Newsletter

No Coverage For Suit Concerning Insured Lawyer's Sale of Investments

December 2010

The United States District Court for the Middle District of Pennsylvania, applying Pennsylvania law, has held that coverage is excluded under a lawyers liability policy pursuant to an exclusion barring coverage for claims “arising out of the solicitation or sale of . . . specific investments” where the insured was alleged to have obtained money from the insured's clients, with the promise of a return on their money, to give to another client to purchase gold commodities. Minn. Lawyers Mut'l Ins. Co. v. Ahrens, 2010 WL 3975627 (M.D. Pa. Oct. 8, 2010).
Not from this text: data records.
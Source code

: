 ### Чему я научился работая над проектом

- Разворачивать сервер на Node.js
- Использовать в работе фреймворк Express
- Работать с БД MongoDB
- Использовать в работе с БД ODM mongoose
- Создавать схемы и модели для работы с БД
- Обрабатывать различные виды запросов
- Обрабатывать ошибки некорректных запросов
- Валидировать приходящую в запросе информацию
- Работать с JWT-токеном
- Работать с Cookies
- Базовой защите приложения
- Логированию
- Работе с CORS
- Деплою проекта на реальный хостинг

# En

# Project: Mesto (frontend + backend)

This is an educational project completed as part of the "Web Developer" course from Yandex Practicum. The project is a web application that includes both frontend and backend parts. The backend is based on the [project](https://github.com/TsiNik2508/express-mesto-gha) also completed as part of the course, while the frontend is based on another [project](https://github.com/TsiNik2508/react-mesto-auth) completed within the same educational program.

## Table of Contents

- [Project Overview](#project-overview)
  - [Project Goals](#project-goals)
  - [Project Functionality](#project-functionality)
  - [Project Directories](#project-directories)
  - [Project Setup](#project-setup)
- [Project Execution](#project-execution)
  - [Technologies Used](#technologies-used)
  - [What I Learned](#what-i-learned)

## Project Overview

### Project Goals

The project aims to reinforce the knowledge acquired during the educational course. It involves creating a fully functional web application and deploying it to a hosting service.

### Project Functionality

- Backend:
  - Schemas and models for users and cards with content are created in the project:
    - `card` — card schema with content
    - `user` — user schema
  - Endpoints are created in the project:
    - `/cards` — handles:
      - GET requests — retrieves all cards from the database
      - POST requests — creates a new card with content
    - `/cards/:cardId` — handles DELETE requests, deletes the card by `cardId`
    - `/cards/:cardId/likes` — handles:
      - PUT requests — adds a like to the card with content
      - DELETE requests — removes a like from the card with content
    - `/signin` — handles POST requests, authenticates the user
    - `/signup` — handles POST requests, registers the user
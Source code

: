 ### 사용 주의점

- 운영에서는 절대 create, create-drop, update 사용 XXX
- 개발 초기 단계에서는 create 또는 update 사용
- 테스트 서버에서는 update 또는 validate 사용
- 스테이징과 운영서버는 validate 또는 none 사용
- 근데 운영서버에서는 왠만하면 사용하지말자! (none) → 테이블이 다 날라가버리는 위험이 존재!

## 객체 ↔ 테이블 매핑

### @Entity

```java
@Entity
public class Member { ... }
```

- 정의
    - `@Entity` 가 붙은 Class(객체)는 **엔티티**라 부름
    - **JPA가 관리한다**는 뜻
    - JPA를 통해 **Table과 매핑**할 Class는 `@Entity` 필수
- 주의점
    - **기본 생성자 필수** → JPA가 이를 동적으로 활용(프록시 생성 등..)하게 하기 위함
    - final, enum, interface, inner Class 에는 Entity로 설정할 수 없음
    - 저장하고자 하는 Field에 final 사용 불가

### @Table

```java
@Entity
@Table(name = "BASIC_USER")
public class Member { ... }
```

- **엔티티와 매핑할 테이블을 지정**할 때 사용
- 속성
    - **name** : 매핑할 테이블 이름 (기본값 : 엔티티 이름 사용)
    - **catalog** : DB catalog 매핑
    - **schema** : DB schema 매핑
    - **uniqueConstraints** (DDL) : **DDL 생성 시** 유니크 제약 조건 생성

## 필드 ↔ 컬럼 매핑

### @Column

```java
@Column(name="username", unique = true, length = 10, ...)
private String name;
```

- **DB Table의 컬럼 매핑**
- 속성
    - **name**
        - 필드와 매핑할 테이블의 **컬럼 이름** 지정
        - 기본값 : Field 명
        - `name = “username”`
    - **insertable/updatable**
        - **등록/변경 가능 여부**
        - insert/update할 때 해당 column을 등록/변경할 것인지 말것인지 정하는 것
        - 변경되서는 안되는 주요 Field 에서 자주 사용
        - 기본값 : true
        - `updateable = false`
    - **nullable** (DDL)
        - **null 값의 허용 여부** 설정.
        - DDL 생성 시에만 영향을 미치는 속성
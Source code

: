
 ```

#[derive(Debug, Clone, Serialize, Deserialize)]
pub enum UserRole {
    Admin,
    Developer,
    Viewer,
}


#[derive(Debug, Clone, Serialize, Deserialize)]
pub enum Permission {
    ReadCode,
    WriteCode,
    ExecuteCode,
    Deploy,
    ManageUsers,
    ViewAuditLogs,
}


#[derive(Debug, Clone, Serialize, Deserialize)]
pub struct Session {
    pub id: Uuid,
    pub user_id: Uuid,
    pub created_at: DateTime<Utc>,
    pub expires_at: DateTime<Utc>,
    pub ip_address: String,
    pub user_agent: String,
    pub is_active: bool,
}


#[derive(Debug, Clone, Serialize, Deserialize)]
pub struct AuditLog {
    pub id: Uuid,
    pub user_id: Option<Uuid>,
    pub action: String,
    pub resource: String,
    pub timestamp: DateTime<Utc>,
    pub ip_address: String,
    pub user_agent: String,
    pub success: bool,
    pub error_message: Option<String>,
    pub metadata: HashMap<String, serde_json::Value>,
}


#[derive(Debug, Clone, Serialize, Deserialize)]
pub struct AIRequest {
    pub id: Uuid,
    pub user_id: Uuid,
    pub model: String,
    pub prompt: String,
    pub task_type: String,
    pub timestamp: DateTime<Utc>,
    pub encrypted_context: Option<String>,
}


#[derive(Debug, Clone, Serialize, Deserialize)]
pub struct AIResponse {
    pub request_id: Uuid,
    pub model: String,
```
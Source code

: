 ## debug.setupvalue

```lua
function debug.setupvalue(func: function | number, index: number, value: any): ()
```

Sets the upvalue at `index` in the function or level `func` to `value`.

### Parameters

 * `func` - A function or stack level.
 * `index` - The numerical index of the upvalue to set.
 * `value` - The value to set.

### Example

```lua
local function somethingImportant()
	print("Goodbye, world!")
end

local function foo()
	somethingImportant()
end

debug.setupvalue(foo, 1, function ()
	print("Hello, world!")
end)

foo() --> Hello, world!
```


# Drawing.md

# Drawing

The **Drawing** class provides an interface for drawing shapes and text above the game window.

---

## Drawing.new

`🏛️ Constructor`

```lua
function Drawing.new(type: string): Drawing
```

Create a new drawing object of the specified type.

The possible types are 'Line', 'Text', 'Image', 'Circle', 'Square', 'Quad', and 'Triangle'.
The plaintiffs in the underlying action alleged that the insured lawyer and firm, which had previously provided legal services to the plaintiffs in unrelated matters, obtained a total of $8.7 million from the plaintiffs that was to be used for “loans” or “investments” to other individuals in order to purchase gold futures or commodities. The underlying complaint alleged that the insureds presented the plaintiffs with a “moneymaking opportunity” with certain promised rates of return, but that the plaintiffs did not receive any returns on their money. The plaintiffs alleged claims against the insureds for professional negligence, negligent misrepresentation and breach of fiduciary duty in connection with the insureds' alleged failure to investigate the individuals that ultimately purchased the gold commodities and futures, failure to disclose that there was a conflict of interest because the insureds also represented those individuals, and misrepresentation that the loans and/or investments carried no risk.

The insurer issued a lawyers professional liability policy to the insured that excluded from coverage “any CLAIM arising out of the solicitation or sale of specific securities or specific investments by any INSURED.” The insurer disclaimed coverage for the underlying action based upon this exclusion.

The court held that coverage was “excluded because the loans were ‘investments' as commonly understood since the [underlying] plaintiffs ‘expected[ ] to receive a return on the money they gave [the insureds].'” The court rejected the defendants' contention that the meaning of “investments” is a factual issue and that they should be permitted to proceed through discovery and attempt to prove that they had engaged in “loan transactions” and not “investments.” The court noted that Pennsylvania law provides for the reliance on the dictionary definition of terms and that “investment” is defined as “an expenditure of money for income or profit.” Because the underlying complaint alleged that the insureds presented the plaintiffs with “business opportunities” with “extraordinarily high rates of return,” the court held that the “allegations come within the definition of an investment since they were expenditures of money for income or profit.”

The court also rejected the argument that the claims arose out of the insureds' failure to investigate the individuals who made the investments, a claim the insureds asserted would be covered, instead finding that the claims arose out of the insured's solicitation and sale of specific investments. The court distinguished Board of Public Education v. National Union Fire Insurance Co., 709 A.2d 910 (Pa. Super. 1998), and Coregis Insurance Co. v. City of Harrisburg, No. 03-920, 2005 WL 2179734 (M.D. Pa. Sept. 9, 2005), in which courts applying Pennsylvania law found coverage in cases involving excluded conduct of a third party alleged to have injured an underlying plaintiff as well as separate conduct by the insured that allowed the conduct by the third party. Here, the court noted, the underlying action “complain[s] only about the conduct of [the insured lawyer],” and not the acts of any third party that committed excluded acts. The court recognized that the insured “is alleged to have solicited and sold the investments and to have been negligent in failing to investigate the [individual investors] and in his misrepresentations about the investments.” Nonetheless, the court concluded that the underlying claims “arose out of the solicitation or sale of specific investments and are therefore not covered under the policy.”